> [Exercise aim]:
All lines from the one with "et est continue." to the end of the entries below must be written out exactly. Leave out any other line.

> [Records from a data collection]:
▽
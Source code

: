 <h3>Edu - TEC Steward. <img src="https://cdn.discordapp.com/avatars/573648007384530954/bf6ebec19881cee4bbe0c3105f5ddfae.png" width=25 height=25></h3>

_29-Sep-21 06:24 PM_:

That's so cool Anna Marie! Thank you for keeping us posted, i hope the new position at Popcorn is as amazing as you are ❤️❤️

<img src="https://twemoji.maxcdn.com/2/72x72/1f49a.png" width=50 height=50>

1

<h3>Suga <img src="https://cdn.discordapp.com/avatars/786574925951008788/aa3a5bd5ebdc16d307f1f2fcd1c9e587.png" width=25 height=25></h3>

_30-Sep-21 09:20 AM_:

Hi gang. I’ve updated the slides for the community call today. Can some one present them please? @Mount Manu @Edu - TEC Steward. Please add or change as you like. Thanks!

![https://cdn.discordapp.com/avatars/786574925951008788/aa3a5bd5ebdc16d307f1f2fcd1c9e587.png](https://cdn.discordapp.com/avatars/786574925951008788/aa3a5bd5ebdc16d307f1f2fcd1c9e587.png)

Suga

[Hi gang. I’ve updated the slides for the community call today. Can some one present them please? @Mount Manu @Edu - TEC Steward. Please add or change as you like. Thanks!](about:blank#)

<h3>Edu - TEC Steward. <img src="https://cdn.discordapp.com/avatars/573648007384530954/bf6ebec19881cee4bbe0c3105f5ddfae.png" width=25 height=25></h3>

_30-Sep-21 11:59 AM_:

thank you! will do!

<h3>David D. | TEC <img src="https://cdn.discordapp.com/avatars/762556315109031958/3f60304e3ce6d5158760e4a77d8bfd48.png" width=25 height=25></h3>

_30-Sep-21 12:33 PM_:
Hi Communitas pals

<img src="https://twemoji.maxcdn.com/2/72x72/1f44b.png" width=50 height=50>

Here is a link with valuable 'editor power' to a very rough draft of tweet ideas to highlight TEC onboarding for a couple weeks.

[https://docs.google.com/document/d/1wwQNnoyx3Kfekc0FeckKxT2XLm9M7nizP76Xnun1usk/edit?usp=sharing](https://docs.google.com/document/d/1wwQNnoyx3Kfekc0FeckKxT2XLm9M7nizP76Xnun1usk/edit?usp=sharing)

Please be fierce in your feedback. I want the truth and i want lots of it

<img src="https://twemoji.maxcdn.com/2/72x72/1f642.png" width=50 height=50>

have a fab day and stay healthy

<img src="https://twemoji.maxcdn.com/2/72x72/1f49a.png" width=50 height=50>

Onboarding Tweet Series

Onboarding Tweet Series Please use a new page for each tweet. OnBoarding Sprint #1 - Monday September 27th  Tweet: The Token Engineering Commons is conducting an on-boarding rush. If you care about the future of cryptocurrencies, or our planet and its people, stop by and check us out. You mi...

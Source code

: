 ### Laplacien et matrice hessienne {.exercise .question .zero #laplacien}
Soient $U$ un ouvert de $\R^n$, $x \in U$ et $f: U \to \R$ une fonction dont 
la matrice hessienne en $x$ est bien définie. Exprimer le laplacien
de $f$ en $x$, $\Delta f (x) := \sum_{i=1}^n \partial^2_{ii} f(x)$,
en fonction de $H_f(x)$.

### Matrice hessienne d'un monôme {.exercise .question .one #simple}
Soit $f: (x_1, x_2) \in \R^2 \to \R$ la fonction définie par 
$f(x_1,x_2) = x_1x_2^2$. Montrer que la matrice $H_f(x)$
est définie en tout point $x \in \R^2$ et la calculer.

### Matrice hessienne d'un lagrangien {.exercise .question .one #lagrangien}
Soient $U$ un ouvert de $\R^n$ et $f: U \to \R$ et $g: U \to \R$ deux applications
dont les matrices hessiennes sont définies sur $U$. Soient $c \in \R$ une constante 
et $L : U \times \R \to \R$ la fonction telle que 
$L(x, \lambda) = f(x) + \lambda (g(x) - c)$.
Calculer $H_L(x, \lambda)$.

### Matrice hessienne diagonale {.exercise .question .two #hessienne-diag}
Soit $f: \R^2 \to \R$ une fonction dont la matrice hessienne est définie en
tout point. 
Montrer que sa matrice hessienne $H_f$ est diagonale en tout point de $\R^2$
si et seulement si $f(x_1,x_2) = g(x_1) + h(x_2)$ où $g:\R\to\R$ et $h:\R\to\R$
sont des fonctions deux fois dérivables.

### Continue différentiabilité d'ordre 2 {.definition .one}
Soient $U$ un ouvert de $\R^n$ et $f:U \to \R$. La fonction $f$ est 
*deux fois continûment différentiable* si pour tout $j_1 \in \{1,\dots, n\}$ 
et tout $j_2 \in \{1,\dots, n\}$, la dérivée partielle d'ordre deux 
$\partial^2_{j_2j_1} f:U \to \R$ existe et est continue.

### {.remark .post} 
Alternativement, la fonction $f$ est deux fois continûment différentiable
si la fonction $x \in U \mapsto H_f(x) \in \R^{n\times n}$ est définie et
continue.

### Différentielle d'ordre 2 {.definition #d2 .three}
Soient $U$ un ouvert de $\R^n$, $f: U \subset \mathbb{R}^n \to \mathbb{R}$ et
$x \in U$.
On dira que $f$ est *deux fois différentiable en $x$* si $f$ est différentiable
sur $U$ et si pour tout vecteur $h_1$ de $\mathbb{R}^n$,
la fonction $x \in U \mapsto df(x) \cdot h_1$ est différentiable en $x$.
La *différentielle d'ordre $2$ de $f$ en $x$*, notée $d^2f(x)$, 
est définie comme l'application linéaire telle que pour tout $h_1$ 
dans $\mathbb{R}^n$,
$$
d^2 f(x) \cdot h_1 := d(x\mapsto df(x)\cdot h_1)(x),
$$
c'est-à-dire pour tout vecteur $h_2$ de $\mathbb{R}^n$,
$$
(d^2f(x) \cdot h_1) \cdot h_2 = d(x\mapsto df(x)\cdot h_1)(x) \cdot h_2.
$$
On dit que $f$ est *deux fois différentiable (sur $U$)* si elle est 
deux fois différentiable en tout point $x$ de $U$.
△
> [Expected answer]:
$\partial^2_{j_2j_1} f:U \to \R$ existe et est continue.

### {.remark .post} 
Alternativement, la fonction $f$ est deux fois continûment différentiable
si la fonction $x \in U \mapsto H_f(x) \in \R^{n\times n}$ est définie et
continue.

### Différentielle d'ordre 2 {.definition #d2 .three}
Soient $U$ un ouvert de $\R^n$, $f: U \subset \mathbb{R}^n \to \mathbb{R}$ et
$x \in U$.
On dira que $f$ est *deux fois différentiable en $x$* si $f$ est différentiable
sur $U$ et si pour tout vecteur $h_1$ de $\mathbb{R}^n$,
la fonction $x \in U \mapsto df(x) \cdot h_1$ est différentiable en $x$.
La *différentielle d'ordre $2$ de $f$ en $x$*, notée $d^2f(x)$, 
est définie comme l'application linéaire telle que pour tout $h_1$ 
dans $\mathbb{R}^n$,
$$
d^2 f(x) \cdot h_1 := d(x\mapsto df(x)\cdot h_1)(x),
$$
c'est-à-dire pour tout vecteur $h_2$ de $\mathbb{R}^n$,
$$
(d^2f(x) \cdot h_1) \cdot h_2 = d(x\mapsto df(x)\cdot h_1)(x) \cdot h_2.
$$
On dit que $f$ est *deux fois différentiable (sur $U$)* si elle est 
deux fois différentiable en tout point $x$ de $U$.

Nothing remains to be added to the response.